Autant le dire tout de suite : je n’ai pas vu le film, et je ne suis les manifestations que d’assez loin. Ici, à Mayotte, île française pourtant très majoritairement musulmane, il n’y a pas d’émeutes, pas d’attaques anti-blancs ou anti-chrétiens, pas d’agressivité contre la communauté mzungu.

En revanche, je lis qu’en France, le mot d’ordre mobilisateur qui rassemble les manifestants sur les réseaux sociaux est « Touche pas à mon prophète ! ».

Ce mot d’ordre me pose un gros, un énorme problème, et je trouve assez effarant qu’il ne déclenche pas plus de réactions. La liberté d’expression est une des libertés les plus fondamentales, et rend possible la critique d’une religion, des croyances qu’elle enseigne, des rites qu’elle pratique, des principes moraux qu’elle professe, des textes qu’elle regarde comme inspirés de Dieu et des personnages historiques qu’elle considère comme sacrés.
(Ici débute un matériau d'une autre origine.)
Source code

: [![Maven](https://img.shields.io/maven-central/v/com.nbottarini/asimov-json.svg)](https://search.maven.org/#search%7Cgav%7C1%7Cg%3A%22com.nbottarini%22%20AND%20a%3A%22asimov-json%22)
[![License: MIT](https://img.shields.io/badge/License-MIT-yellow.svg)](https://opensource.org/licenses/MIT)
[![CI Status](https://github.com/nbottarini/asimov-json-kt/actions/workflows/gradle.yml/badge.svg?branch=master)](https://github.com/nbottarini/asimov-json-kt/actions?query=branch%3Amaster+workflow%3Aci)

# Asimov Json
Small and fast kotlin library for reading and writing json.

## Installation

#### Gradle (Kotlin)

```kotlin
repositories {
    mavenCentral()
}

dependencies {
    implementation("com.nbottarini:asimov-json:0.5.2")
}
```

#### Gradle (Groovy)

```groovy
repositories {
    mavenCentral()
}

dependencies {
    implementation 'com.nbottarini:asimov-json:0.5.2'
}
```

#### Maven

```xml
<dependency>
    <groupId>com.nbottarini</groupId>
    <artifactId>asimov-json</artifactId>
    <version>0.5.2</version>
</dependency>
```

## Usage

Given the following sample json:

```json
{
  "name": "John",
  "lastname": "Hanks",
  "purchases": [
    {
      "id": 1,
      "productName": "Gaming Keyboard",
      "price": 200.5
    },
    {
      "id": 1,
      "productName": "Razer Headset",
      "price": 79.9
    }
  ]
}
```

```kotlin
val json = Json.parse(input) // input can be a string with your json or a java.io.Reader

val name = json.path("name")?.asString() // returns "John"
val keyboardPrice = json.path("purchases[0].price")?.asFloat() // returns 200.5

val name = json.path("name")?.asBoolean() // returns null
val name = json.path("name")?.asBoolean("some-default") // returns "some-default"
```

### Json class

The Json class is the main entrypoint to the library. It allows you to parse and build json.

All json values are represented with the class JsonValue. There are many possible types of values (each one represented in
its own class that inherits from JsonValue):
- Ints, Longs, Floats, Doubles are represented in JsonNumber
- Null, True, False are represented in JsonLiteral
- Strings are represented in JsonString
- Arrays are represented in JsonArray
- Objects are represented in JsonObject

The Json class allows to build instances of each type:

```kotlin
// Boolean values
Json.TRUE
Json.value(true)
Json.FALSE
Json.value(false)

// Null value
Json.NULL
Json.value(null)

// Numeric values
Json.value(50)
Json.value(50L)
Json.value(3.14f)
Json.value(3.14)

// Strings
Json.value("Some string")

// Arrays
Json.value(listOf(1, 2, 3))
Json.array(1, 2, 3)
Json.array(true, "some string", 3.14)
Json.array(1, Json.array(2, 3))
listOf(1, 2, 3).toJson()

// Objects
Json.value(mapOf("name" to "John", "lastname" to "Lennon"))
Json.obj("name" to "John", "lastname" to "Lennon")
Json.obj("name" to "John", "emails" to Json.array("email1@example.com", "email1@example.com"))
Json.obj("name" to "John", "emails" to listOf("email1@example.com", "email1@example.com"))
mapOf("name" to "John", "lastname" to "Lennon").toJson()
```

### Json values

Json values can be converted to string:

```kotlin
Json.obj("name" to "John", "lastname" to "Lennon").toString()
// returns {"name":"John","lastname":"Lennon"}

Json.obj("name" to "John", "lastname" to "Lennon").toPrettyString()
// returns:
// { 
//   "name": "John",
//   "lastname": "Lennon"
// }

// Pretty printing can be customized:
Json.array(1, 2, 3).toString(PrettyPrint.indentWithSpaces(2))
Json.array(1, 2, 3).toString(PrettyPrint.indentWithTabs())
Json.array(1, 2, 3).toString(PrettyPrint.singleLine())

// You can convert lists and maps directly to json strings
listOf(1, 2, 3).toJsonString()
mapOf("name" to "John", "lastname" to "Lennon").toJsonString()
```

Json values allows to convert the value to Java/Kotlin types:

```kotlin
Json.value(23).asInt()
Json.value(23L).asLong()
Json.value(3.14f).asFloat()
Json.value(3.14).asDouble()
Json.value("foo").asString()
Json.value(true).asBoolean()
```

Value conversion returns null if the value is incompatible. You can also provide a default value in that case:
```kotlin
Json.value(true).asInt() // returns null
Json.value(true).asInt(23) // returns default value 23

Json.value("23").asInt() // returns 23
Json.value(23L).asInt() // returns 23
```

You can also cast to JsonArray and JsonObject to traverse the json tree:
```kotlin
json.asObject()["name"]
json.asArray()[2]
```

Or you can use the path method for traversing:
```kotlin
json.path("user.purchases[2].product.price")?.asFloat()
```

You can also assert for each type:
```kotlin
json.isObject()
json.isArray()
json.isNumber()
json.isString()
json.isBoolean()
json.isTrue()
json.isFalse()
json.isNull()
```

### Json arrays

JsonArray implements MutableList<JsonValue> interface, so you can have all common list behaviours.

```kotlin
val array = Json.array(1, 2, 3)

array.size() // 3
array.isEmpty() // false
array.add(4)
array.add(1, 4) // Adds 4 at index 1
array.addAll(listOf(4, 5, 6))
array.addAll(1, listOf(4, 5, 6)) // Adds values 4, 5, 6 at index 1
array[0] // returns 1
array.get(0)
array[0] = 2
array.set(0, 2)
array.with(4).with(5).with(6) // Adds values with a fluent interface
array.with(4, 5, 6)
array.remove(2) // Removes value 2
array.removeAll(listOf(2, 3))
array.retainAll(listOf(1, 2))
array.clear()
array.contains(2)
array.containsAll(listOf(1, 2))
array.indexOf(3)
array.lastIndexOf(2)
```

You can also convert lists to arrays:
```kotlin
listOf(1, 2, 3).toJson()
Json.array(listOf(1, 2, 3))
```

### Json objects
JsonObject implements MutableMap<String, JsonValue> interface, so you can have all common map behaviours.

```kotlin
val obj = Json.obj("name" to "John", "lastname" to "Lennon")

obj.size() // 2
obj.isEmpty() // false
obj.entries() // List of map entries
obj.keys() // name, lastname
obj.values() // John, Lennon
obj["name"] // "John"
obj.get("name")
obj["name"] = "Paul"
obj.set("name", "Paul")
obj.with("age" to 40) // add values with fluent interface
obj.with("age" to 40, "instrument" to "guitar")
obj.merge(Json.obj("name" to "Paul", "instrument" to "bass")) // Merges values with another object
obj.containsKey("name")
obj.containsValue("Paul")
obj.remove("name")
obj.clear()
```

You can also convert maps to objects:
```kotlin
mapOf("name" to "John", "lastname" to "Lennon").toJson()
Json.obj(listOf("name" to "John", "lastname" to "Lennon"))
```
Les seules limites que je peux reconnaître à la liberté d’expression, ce sont l’appel à la haine, l’appel à la violence et la diffamation. Même l’insulte publique me semble devoir être autorisée, car elle me semble plus dangereuse pour celui qui la profère que pour celui qu’elle vise. Et je crois de moins en moins que l’expression publique d’opinions comme le racisme, l’antisémitisme, le révisionnisme historique, l’homophobie ou le sexisme, pour répugnantes qu’elles soient, puisse systématiquement s’assimiler à un appel à la haine, et donc être pénalement condamnables. Face à elles, la meilleure réponse m’a toujours semblé être l’expression d’opinions contraires ; de plus en plus, je pense qu’il s’agit en fait de la seule réponse possible.

Mais ce qui est pour moi absolument certain, sans l’ombre du moindre doute, c’est qu’il est possible de dire absolument tout sur une figure historique morte il y a plus de 1300 ans, quelle que soit son influence aujourd’hui ou le nombre de personnes qui se revendiquent d’elle. La liberté d’expression implique le droit de choquer, de heurter les convictions politiques ou religieuses des autres. Autrement dit, oui, il doit être possible de « toucher aux prophètes », à tous les prophètes, sans avoir ensuite à subir des conséquences violentes. Je demande à ce que tout un chacun ait le droit de déchirer publiquement le Nouveau Testament, à condition qu’il jette les morceaux dans une poubelle et non sur le trottoir, ou de brûler publiquement des images du Christ, tant qu’il ne risque pas de mettre le feu quelque part. En retour, je demande qu’on puisse faire de même avec toutes les figures historiques ou mythiques, quelle que soit la révérence qu’elles inspirent à leurs disciples aujourd’hui, de Bouddha à Muhammad en passant par Marx ou Joseph Smith.

De leur côté, les religions doivent, je le répèterai toujours, pouvoir exprimer publiquement, avec la même liberté, leurs propres opinions, et ce même en pays laïc, la laïcité n’étant pas, et ne pouvant pas être, la limitation de la religion à la sphère privée. Mais elles doivent comprendre que cette liberté dont elles jouissent et doivent continuer à jouir est le corollaire de celle qu’elles laissent aux autres.